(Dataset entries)
%%
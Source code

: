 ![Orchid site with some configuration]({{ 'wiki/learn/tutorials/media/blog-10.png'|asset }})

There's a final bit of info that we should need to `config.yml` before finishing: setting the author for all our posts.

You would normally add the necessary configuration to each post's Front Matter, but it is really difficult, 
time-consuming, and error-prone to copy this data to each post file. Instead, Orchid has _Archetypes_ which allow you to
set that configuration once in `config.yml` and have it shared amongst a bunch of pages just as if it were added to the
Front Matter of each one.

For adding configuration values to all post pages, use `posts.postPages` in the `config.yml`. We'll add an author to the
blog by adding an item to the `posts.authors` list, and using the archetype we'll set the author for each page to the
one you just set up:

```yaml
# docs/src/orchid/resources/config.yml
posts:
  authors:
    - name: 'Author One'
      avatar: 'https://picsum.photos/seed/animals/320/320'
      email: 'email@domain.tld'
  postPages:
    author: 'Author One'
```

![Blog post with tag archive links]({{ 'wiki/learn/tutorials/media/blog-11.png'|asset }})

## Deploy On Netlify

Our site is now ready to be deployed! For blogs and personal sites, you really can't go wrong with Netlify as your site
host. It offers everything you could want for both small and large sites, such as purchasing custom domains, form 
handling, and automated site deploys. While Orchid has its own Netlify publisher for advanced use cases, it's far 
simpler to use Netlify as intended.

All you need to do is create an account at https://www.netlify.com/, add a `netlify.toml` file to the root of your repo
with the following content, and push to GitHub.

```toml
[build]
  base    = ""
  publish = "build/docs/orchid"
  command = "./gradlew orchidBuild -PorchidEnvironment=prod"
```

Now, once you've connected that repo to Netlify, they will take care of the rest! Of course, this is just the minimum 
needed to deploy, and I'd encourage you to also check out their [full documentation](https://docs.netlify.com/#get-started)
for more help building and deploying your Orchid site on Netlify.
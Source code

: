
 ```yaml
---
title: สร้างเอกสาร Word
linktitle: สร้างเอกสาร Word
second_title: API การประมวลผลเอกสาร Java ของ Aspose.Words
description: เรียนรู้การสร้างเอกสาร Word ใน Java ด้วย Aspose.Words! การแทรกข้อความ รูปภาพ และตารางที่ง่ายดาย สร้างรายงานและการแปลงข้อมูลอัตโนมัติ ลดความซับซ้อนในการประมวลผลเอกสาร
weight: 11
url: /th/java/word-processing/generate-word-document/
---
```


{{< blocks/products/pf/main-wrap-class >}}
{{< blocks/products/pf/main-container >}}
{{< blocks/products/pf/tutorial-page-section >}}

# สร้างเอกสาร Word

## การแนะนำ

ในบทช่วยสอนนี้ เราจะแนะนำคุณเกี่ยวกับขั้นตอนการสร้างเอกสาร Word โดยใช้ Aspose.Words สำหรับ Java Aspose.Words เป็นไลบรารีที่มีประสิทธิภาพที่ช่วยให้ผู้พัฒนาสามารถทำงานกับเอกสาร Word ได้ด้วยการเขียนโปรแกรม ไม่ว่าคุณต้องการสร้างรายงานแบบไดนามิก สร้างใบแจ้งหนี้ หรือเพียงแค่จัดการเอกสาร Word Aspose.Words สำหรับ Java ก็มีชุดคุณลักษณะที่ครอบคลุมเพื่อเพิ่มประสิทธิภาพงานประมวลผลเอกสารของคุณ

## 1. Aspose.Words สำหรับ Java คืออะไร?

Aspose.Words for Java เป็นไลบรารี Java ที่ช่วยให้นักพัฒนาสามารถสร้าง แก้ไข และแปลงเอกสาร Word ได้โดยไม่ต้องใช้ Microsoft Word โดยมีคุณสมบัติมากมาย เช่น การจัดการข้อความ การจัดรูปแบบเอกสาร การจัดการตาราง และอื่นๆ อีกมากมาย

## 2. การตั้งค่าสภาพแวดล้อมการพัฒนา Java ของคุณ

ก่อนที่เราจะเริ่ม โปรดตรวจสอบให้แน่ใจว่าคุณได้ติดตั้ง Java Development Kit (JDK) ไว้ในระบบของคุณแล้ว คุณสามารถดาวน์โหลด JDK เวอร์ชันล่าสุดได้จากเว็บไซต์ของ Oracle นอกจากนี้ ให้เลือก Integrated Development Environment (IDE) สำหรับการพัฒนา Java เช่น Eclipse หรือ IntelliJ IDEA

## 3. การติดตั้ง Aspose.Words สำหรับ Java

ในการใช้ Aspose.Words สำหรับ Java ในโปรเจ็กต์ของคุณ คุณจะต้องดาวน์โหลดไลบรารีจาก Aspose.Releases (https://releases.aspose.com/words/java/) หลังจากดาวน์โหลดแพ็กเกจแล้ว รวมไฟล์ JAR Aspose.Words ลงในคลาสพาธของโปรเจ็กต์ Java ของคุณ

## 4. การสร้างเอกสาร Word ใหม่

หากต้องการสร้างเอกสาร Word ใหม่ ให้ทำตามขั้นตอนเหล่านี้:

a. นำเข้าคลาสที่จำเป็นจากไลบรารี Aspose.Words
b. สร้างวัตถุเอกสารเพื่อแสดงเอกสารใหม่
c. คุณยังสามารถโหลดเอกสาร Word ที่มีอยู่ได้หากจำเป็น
%%
> WHAT TO PRODUCE
Starting at the line that contains "ในการใช้ Aspose.Words สำหรับ", copy each line through the last one in the records, exactly, and output nothing else.

> OUTPUT
ในการใช้ Aspose.Words สำหรับ Java ในโปรเจ็กต์ของคุณ คุณจะต้องดาวน์โหลดไลบรารีจาก Aspose.Releases (https://releases.aspose.com/words/java/) หลังจากดาวน์โหลดแพ็กเกจแล้ว รวมไฟล์ JAR Aspose.Words ลงในคลาสพาธของโปรเจ็กต์ Java ของคุณ

## 4. การสร้างเอกสาร Word ใหม่

หากต้องการสร้างเอกสาร Word ใหม่ ให้ทำตามขั้นตอนเหล่านี้:

a. นำเข้าคลาสที่จำเป็นจากไลบรารี Aspose.Words
b. สร้างวัตถุเอกสารเพื่อแสดงเอกสารใหม่
c. คุณยังสามารถโหลดเอกสาร Word ที่มีอยู่ได้หากจำเป็น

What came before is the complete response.